As Germany’s industrial prowess grew, a push toward militaristic and colonial expansion began. By the early 1900s, Germany forged important alliances with the Austro-Hungarian and Ottoman (Turkish) empires to become the third-largest colonial power in the world after France and England. Simultaneously, fears grew about England, France, and Russia allying to check Germany’s rise. In 1914, Archduke Ferdinand of the Austro-Hungarian Empire and his wife, Sophie, Duchess of Hohenberg, were assassinated by a Serb nationalist. Since many believed that the Russians backed the Serb nationalists, Germany began to build its naval presence in case of an eventual attack. The chain of events culminated in World War I, in which Germany fought against most of the other major European powers. The war ended in 1918 with Germany’s defeat and the end of the German and Austro-Hungarian empires.
As King Wilhelm II abdicated the throne, the political future of Germany was plunged into turmoil. In winter 1918, far-left factions revolted in many parts of Germany, even forming a government in Bavaria called the Bavarian Soviet Republic, headquartered in Munich. In The Magician, the Munich communist faction targets the wealthy, including Katia’s parents. Thomas is spared because of his contact with fellow writers, many of whom are part of the new government.
The German army dismantled the short-lived Bavarian Soviet Republic in 1919. Germany signed the Treaty of Versailles with the allied powers, promising to disarm and to pay the allies reparations. The country became a democratic republic under the new Weimar Constitution, and the Social Democratic Party came into power. The 1920s were a relatively peaceful period in German life, as German music and literature again flourished. At the same time, the economy was in decline, and the punitive terms of the Versailles Treaty hurt German pride. In this context, the National Socialist German Workers’ Party (the Nazi party) arose, promising to restore Germany to its former political and economic glory. Though the Nazi party initially seemed to oppose capitalism and favor working-class citizens, its major planks were soon revealed as anti-communism and antisemitism.

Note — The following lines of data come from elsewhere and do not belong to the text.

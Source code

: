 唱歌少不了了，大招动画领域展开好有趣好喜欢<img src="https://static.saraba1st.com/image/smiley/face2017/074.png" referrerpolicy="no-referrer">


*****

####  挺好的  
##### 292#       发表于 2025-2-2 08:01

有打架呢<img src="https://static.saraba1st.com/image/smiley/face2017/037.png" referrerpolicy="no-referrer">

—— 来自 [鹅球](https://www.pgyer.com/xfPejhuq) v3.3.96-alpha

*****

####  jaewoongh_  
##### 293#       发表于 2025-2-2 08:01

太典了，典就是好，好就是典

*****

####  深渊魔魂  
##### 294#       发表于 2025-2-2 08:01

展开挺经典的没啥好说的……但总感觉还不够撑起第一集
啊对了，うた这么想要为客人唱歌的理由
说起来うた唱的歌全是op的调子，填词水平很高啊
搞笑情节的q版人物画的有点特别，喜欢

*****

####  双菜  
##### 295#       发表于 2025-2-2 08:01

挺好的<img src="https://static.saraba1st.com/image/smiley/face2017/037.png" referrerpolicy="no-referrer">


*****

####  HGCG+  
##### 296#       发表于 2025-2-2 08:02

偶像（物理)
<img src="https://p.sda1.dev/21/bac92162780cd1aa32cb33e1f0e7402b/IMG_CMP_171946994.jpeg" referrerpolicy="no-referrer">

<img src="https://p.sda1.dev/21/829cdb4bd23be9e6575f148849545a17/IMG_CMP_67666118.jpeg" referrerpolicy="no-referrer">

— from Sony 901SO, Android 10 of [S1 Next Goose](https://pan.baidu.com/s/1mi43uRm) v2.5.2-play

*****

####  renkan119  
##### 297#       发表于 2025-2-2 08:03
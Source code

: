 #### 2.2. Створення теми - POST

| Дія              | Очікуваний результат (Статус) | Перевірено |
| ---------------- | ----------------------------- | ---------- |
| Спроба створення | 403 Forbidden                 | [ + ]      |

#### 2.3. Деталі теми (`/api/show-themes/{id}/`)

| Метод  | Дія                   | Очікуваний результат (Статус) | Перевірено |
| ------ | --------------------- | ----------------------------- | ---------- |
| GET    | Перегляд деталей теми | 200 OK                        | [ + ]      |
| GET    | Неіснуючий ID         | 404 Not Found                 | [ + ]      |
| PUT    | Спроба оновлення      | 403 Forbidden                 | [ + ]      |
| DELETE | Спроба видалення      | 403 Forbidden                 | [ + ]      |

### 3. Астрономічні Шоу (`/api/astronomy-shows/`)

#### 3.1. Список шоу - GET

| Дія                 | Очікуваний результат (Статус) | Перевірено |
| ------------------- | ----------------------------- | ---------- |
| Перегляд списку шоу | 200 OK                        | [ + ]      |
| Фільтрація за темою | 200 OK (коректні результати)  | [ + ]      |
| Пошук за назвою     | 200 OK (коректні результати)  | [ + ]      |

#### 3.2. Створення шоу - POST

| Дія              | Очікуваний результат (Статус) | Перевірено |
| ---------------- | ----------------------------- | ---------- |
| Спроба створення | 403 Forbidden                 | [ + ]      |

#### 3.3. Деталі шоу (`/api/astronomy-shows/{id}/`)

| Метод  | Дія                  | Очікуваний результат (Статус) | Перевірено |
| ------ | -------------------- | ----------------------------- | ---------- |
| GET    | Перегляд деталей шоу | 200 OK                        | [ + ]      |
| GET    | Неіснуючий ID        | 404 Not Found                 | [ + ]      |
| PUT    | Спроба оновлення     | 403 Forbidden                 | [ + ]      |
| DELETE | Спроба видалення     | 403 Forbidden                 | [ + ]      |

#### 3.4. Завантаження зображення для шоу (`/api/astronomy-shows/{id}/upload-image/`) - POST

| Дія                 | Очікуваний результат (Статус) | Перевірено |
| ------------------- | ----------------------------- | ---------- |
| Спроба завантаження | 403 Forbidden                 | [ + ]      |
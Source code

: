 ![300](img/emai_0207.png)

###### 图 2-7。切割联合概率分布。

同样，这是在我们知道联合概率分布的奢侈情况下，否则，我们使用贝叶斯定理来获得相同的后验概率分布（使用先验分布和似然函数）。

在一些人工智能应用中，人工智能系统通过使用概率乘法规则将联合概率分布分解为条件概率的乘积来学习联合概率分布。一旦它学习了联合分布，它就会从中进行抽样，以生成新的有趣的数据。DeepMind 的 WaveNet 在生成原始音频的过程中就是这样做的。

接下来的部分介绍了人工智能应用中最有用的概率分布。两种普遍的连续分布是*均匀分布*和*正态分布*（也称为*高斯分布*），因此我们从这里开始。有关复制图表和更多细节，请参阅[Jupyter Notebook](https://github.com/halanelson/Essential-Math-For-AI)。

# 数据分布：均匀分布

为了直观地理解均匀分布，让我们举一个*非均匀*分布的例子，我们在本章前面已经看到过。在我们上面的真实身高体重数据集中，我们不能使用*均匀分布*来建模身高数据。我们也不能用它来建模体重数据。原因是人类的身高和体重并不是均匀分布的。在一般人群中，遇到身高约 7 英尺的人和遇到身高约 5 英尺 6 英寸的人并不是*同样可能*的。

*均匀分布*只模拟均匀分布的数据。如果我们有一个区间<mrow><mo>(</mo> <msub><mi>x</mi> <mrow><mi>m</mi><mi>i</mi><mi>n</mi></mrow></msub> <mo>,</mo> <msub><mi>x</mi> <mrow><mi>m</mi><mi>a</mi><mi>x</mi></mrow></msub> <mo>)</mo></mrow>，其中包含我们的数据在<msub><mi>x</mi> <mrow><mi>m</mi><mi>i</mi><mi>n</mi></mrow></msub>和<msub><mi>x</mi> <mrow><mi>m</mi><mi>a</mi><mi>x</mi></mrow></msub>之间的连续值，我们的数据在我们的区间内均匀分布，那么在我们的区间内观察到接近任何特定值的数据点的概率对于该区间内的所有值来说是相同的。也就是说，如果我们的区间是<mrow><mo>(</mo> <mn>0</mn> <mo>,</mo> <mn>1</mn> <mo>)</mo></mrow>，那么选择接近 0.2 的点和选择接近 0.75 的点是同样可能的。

Citizens like Thomas initially dismissed the Nazi party as a fringe group of radicals but were shocked when the Nazis won the popular vote in 1932. Adolf Hitler, the party’s leader, was appointed Chancellor of Germany in 1933. Using the Reichstag fire as a pretext, Hitler hunted down most of his political opponents. He soon enabled the cabinet to pass laws without the consent of the parliament. The absolute power the Nazis now enjoyed enabled them to kill all opposition and embark on their pogrom against Jews in Europe. Jewish citizens, as well as communists, queer people, and racial minorities were forced out of their homes into ghettos, and finally into labor and concentration camps. Given Thomas’s criticism of the Nazis and Katia’s Jewish origins, Thomas and Katia were lucky to out of Germany in 1933 during the Reichstag fire. They never permanently returned to their homeland. When Germany invaded Poland in 1939 and World War II broke out, the Manns were living in Princeton, New Jersey, in the US.